### TASK STATEMENT:
This task calls for copying every line of the records that includes the word "driven".

[Stored data]
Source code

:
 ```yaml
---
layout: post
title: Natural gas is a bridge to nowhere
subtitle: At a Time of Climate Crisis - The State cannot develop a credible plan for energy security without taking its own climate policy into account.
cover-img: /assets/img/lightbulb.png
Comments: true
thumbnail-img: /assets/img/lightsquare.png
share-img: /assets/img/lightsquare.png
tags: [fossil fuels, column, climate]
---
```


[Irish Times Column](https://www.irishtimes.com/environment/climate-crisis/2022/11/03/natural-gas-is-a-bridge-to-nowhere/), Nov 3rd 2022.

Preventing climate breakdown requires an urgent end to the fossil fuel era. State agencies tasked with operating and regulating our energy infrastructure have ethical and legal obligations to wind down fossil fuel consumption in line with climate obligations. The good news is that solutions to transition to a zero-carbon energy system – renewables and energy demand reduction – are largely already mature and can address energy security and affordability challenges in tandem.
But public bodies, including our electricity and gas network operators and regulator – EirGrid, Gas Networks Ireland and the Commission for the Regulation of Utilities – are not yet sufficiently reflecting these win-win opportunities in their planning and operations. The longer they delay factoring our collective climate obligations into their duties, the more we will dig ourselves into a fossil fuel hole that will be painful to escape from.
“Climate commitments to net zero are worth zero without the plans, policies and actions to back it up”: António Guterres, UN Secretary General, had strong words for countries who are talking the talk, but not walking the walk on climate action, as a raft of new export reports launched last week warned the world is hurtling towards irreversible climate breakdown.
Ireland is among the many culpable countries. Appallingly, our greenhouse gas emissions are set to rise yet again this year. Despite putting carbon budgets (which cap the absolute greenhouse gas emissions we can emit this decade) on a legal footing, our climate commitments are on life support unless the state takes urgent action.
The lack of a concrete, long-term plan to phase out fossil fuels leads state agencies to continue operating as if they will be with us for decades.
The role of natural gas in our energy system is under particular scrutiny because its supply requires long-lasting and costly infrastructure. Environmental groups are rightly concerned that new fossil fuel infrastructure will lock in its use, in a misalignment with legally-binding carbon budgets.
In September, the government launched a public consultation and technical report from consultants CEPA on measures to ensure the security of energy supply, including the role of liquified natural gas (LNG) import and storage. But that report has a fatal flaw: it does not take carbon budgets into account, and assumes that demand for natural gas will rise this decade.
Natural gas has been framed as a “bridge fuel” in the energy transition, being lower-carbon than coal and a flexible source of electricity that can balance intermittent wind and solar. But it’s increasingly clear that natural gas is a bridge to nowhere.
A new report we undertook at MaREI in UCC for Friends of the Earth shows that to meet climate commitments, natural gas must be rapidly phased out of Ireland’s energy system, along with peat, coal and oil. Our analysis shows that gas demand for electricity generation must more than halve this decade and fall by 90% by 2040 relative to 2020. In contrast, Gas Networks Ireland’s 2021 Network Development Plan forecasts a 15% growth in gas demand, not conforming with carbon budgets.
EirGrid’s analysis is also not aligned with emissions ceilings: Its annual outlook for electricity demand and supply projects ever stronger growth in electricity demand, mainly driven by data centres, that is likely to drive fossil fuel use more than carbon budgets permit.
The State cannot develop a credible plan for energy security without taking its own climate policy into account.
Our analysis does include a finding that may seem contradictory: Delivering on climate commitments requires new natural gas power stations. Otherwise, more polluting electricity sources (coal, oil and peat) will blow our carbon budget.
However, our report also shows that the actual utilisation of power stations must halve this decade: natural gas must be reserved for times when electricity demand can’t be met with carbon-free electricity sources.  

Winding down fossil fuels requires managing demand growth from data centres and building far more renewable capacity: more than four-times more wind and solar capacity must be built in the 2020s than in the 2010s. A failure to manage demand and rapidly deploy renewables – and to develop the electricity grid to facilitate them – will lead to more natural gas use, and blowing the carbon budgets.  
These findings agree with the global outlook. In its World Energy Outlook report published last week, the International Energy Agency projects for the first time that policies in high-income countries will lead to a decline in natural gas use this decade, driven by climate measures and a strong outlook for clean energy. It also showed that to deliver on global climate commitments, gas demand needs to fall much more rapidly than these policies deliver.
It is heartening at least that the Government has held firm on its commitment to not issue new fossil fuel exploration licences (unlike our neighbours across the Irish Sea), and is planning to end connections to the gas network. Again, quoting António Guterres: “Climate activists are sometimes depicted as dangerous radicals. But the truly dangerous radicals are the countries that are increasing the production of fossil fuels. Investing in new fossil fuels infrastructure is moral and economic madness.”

### RESPONSE BOX:
EirGrid’s analysis is also not aligned with emissions ceilings: Its annual outlook for electricity demand and supply projects ever stronger growth in electricity demand, mainly driven by data centres, that is likely to drive fossil fuel use more than carbon budgets permit.
These findings agree with the global outlook. In its World Energy Outlook report published last week, the International Energy Agency projects for the first time that policies in high-income countries will lead to a decline in natural gas use this decade, driven by climate measures and a strong outlook for clean energy. It also showed that to deliver on global climate commitments, gas demand needs to fall much more rapidly than these policies deliver.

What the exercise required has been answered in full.